Also, just to be pedantic and 100% clear, globals are not actually exposed as global variables on window, for example. Webpack simply looks for references to those globals in your modules and replaces them with the value you defined. This is why dead code removal works, since if you have a globally defined (via webpack) __DEV__ variable (as this repo does), then the following:

if (__DEV__) {
  debug('something')
}

gets transformed to (pretending we're in production):

if (false) {
  debug('something')
}

which allows UglifyJS to completely omit that block since it will always evaluate to false.

All 5 comments

They are exposed as global variables, so if you have a global of, say, API_HOST, you can simply reference it as you would any other variable:

// in some module:
const api = `${API_HOST}:${API_PORT}`

The config.globals object is passed to https://github.com/webpack/docs/wiki/list-of-plugins#defineplugin, if that helps: https://github.com/davezuko/react-redux-starter-kit/blob/master/build/webpack.config.js#L48

Also, just to be pedantic and 100% clear, globals are not actually exposed as global variables on window, for example. Webpack simply looks for references to those globals in your modules and replaces them with the value you defined. This is why dead code removal works, since if you have a globally defined (via webpack) __DEV__ variable (as this repo does), then the following:

if (__DEV__) {
  debug('something')
}

gets transformed to (pretending we're in production):

if (false) {
  debug('something')
}

which allows UglifyJS to completely omit that block since it will always evaluate to false.

Nice, this is a lot simpler than I expected. Thanks for the thorough explanation- it's a huge help!

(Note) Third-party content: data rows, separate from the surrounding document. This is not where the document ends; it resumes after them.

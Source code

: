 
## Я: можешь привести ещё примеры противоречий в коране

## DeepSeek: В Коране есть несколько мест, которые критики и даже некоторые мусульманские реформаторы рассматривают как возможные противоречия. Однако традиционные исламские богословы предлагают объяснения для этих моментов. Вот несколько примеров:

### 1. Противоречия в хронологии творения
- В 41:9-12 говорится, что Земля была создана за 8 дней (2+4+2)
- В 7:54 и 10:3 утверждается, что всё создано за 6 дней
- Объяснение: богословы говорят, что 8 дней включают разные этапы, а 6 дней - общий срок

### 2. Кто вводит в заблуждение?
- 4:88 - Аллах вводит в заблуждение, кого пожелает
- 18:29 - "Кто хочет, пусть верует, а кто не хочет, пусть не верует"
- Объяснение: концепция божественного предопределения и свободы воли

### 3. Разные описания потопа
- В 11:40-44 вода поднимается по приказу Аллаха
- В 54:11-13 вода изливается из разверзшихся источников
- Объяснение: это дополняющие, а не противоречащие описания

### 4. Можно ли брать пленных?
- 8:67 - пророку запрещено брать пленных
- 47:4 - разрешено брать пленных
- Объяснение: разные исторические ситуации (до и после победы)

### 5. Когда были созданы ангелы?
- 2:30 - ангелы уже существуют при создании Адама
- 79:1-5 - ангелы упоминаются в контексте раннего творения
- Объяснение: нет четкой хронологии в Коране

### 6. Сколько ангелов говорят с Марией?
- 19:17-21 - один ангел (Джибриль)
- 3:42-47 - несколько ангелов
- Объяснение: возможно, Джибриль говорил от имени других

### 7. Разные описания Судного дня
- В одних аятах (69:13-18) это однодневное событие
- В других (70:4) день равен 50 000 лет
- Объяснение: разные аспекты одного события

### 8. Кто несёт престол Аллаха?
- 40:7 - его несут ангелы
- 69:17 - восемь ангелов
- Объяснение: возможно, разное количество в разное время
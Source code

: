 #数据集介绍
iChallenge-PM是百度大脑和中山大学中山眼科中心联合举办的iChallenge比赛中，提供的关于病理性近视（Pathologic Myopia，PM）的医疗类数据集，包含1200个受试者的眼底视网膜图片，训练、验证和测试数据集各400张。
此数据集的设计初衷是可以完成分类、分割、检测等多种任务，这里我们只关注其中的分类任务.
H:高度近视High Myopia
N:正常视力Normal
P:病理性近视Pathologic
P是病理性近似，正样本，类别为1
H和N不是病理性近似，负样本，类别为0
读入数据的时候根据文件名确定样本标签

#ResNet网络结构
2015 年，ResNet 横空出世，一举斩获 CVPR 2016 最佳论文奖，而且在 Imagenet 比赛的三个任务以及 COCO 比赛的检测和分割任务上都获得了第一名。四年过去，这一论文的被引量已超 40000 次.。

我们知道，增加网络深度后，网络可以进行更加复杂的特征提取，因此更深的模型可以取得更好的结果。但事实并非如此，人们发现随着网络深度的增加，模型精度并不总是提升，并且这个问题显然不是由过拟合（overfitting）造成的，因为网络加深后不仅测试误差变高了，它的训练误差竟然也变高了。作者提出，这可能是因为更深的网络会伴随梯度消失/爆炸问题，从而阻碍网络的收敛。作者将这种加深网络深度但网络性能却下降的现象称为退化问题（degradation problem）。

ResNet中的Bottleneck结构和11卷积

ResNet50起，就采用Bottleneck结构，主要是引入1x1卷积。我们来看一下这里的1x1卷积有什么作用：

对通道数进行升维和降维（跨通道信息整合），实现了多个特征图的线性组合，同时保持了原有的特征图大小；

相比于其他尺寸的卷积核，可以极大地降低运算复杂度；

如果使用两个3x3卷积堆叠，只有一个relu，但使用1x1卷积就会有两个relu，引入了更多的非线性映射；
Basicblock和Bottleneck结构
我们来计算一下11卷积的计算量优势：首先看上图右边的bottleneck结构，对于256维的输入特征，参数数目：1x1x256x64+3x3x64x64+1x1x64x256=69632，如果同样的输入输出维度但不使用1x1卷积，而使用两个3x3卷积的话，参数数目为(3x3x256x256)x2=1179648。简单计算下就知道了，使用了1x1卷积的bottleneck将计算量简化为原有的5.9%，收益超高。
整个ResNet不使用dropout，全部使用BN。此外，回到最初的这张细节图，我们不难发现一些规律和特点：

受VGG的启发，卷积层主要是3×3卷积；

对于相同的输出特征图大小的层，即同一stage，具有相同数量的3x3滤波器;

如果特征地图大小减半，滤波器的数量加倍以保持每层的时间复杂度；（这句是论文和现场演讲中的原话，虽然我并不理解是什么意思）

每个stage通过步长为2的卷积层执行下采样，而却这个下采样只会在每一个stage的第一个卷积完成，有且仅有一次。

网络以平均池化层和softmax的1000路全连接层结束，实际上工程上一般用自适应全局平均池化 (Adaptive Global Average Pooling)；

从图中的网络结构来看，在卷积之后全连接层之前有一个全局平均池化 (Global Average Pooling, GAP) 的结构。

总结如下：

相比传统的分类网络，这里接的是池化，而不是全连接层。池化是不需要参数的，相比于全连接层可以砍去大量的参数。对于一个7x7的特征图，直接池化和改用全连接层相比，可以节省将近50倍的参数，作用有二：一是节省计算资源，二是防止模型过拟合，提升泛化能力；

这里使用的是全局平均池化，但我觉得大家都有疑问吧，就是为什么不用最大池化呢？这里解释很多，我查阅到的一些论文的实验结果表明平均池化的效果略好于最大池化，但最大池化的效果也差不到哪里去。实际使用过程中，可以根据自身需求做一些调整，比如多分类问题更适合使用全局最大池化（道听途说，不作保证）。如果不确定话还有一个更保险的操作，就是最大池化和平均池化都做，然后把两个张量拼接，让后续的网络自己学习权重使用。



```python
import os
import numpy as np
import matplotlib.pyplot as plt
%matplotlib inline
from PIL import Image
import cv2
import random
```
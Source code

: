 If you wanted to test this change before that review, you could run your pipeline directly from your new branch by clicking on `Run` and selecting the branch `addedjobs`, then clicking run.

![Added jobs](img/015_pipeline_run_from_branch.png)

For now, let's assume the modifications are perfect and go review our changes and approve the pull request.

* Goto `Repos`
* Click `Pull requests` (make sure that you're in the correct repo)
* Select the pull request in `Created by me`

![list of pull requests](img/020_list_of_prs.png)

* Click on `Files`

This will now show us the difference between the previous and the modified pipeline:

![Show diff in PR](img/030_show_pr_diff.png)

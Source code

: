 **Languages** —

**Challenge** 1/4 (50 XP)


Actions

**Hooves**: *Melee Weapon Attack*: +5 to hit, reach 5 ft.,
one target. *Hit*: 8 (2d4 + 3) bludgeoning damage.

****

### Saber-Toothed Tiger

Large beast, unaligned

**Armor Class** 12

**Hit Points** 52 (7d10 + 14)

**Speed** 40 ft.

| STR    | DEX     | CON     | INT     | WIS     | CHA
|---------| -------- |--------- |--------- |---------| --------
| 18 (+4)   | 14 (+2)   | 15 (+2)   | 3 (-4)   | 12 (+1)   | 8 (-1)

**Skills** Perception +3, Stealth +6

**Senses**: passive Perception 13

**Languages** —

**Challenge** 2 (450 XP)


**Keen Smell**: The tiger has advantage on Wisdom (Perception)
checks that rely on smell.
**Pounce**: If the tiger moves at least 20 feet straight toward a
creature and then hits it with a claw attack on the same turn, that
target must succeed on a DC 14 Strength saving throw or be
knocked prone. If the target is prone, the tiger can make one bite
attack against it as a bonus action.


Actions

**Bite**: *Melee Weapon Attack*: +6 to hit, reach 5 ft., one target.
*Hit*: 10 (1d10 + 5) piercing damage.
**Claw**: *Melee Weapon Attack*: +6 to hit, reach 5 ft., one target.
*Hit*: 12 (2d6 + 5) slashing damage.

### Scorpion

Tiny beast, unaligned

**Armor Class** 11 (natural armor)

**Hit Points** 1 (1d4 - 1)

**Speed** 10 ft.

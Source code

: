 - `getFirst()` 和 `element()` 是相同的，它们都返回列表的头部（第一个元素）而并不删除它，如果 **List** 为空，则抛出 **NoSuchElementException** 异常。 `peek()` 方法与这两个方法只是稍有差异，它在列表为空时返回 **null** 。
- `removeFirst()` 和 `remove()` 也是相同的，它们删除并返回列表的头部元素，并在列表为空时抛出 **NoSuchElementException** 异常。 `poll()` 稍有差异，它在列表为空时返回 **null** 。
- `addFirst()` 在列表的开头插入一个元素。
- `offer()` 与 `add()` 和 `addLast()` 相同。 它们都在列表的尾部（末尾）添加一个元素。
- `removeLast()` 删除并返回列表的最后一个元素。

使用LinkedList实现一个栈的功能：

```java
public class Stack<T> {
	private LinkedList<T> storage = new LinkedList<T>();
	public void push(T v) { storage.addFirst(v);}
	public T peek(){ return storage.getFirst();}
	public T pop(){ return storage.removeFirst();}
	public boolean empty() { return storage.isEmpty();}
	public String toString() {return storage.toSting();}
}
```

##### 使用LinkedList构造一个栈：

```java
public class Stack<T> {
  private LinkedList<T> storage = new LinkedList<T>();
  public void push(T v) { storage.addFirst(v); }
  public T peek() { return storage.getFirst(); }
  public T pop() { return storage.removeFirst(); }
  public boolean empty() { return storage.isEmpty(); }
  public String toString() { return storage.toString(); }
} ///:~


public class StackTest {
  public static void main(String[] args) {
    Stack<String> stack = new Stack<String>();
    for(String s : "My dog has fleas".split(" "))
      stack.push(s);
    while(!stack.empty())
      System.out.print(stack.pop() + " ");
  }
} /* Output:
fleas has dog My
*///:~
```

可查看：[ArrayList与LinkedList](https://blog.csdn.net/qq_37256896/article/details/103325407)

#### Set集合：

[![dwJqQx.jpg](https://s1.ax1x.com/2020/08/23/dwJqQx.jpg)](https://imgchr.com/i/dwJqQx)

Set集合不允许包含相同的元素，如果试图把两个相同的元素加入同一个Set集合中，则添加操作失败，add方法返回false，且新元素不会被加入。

Building on this question, I've tried to add global variables that depend on the deployment environment. So I added a variable in each of the _development.js and _production.js files. And also added the global variable. However, it refuses to override depending on the deployment.

_development.js

export default (config) => ({
  ...
  my_api   : 'localhost:8080'
})

_production.js

export default () => ({
  ...
  my_api   : 'www.myapi.com:8080'
})

And then in globals I've added the new global variable trying to read from the config variable.

_base.js

config.globals = {
  ...
  '__MY_API__' : JSON.stringify(config.my_api)
}

But this doesn't seem to work, if I give a default value in _base.js that value will always be the value of the global variable - if I remove the default in _base.js then the global variable is undefined.

Answering my own question by reading #437 again...

.eslinrc

"globals" : {
  ...
  "__MY_API__" : true
},

_base.js

const config = {
  my_api   : 'default:8080',
  ...
}

config.globals = {
  ...
  '__MY_API__' : JSON.stringify(config.my_api)
}

_production.js

export default (config) => ({
  ...
  globals: {
    ...config.globals,
    '__MY_API__' : JSON.stringify('www.myapi.com:8080')
  }
})

_development.js

export default (config) => ({
  ...
  globals: {
    ...config.globals,
    '__MY_API__' : JSON.stringify('localhost:8080')
  }
})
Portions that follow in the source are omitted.